Dataset items:

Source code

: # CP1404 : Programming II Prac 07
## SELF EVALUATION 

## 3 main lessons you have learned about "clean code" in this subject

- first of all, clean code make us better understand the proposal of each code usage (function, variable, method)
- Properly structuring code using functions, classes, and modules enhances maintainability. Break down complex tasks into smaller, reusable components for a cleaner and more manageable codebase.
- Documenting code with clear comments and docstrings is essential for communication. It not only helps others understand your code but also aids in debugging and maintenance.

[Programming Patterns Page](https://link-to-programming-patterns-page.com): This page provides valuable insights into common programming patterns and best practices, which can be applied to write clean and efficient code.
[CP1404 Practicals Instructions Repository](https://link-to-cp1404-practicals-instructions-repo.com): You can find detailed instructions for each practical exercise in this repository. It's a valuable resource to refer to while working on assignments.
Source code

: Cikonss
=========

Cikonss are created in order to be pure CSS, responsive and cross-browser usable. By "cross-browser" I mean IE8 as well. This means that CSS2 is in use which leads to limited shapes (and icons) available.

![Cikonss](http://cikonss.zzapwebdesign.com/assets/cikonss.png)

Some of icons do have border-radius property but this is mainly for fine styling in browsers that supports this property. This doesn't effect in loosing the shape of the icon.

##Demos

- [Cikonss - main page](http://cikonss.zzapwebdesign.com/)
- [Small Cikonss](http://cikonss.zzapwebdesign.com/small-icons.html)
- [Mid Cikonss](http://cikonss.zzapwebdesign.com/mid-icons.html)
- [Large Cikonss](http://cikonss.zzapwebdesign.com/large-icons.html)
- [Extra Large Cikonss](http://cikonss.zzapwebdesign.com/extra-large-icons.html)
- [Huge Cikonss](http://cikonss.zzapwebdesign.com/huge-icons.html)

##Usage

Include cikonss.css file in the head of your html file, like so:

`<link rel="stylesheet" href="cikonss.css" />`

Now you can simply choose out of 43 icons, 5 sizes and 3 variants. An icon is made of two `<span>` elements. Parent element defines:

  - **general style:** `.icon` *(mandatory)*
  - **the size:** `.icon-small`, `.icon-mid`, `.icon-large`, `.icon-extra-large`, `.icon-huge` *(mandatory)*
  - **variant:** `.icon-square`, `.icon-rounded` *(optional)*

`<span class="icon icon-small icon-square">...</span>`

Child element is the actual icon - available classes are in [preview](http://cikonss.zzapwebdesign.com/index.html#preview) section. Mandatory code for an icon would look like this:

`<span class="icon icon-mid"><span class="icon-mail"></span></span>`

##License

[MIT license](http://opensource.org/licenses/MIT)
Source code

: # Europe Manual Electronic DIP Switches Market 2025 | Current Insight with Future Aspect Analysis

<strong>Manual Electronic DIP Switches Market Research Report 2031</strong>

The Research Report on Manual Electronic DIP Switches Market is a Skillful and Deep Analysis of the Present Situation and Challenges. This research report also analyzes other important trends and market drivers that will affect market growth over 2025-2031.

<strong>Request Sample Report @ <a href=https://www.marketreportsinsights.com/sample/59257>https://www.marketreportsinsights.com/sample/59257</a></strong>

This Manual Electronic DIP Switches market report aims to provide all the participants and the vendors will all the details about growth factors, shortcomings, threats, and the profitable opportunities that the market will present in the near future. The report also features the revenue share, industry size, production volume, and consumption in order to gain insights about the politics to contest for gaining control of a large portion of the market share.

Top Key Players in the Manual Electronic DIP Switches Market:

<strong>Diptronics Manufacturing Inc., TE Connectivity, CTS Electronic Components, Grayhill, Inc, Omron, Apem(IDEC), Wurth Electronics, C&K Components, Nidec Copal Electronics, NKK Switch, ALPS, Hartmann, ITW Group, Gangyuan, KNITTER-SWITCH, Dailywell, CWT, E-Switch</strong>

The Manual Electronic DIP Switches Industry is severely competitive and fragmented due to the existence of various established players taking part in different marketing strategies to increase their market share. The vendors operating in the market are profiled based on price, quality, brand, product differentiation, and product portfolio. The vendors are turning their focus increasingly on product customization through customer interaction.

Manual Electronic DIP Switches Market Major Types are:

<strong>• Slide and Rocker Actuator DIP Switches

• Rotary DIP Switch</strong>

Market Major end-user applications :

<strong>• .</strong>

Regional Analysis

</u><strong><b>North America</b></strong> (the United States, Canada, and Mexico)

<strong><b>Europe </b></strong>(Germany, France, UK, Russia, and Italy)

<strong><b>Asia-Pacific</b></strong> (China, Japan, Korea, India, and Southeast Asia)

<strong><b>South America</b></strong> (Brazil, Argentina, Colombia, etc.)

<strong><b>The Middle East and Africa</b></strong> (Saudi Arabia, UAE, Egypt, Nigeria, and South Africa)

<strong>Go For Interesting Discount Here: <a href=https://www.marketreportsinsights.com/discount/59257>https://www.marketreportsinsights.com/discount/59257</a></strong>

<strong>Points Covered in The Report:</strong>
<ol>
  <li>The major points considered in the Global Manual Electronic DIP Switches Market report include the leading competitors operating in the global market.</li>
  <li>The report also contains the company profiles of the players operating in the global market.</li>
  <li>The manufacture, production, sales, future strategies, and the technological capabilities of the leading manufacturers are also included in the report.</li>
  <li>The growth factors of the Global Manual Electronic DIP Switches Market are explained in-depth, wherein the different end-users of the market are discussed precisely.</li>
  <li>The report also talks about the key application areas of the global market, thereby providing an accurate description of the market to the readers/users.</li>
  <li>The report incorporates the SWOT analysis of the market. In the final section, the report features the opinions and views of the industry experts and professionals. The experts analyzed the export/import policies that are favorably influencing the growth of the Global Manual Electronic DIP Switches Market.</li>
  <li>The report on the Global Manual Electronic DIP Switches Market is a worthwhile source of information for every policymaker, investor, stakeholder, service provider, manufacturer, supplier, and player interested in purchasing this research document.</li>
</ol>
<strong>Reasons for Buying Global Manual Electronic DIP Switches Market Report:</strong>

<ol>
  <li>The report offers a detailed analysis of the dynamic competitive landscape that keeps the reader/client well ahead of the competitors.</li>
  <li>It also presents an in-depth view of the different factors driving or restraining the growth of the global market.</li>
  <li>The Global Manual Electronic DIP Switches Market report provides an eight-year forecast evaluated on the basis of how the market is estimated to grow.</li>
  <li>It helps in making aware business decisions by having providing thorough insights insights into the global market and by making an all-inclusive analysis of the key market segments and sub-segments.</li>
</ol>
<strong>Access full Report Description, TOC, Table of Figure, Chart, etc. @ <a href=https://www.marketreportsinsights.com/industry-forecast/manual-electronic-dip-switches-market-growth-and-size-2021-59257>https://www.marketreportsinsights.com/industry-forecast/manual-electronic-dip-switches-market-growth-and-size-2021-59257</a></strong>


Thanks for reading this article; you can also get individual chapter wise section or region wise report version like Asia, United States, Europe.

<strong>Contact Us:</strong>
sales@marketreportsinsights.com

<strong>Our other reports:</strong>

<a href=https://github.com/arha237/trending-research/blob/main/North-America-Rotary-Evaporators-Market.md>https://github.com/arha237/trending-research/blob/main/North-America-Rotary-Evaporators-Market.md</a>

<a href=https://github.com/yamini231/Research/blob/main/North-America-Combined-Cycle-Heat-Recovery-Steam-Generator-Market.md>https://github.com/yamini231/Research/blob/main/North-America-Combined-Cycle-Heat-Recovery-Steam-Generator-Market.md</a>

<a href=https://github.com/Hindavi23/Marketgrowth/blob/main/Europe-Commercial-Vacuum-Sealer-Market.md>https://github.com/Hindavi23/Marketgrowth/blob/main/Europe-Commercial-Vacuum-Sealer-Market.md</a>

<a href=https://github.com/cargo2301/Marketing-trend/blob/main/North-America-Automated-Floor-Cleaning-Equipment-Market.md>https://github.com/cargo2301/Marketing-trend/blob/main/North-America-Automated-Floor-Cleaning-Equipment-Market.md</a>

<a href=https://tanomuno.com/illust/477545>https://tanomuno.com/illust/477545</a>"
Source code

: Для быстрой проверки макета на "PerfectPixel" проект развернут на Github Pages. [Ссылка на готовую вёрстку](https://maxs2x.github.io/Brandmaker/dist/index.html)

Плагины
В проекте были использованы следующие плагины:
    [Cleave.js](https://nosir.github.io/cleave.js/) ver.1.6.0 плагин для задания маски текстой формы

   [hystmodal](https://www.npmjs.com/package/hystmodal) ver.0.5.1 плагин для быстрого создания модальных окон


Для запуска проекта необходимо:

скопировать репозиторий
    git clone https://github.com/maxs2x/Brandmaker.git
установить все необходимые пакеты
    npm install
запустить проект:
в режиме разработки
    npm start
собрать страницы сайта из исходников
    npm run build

[Work request] Search the entries above for the string "large". Copy each line that holds it.

[Task answer]
- [Large Cikonss](http://cikonss.zzapwebdesign.com/large-icons.html)
- [Extra Large Cikonss](http://cikonss.zzapwebdesign.com/extra-large-icons.html)
  - **the size:** `.icon-small`, `.icon-mid`, `.icon-large`, `.icon-extra-large`, `.icon-huge` *(mandatory)*
This Manual Electronic DIP Switches market report aims to provide all the participants and the vendors will all the details about growth factors, shortcomings, threats, and the profitable opportunities that the market will present in the near future. The report also features the revenue share, industry size, production volume, and consumption in order to gain insights about the politics to contest for gaining control of a large portion of the market share.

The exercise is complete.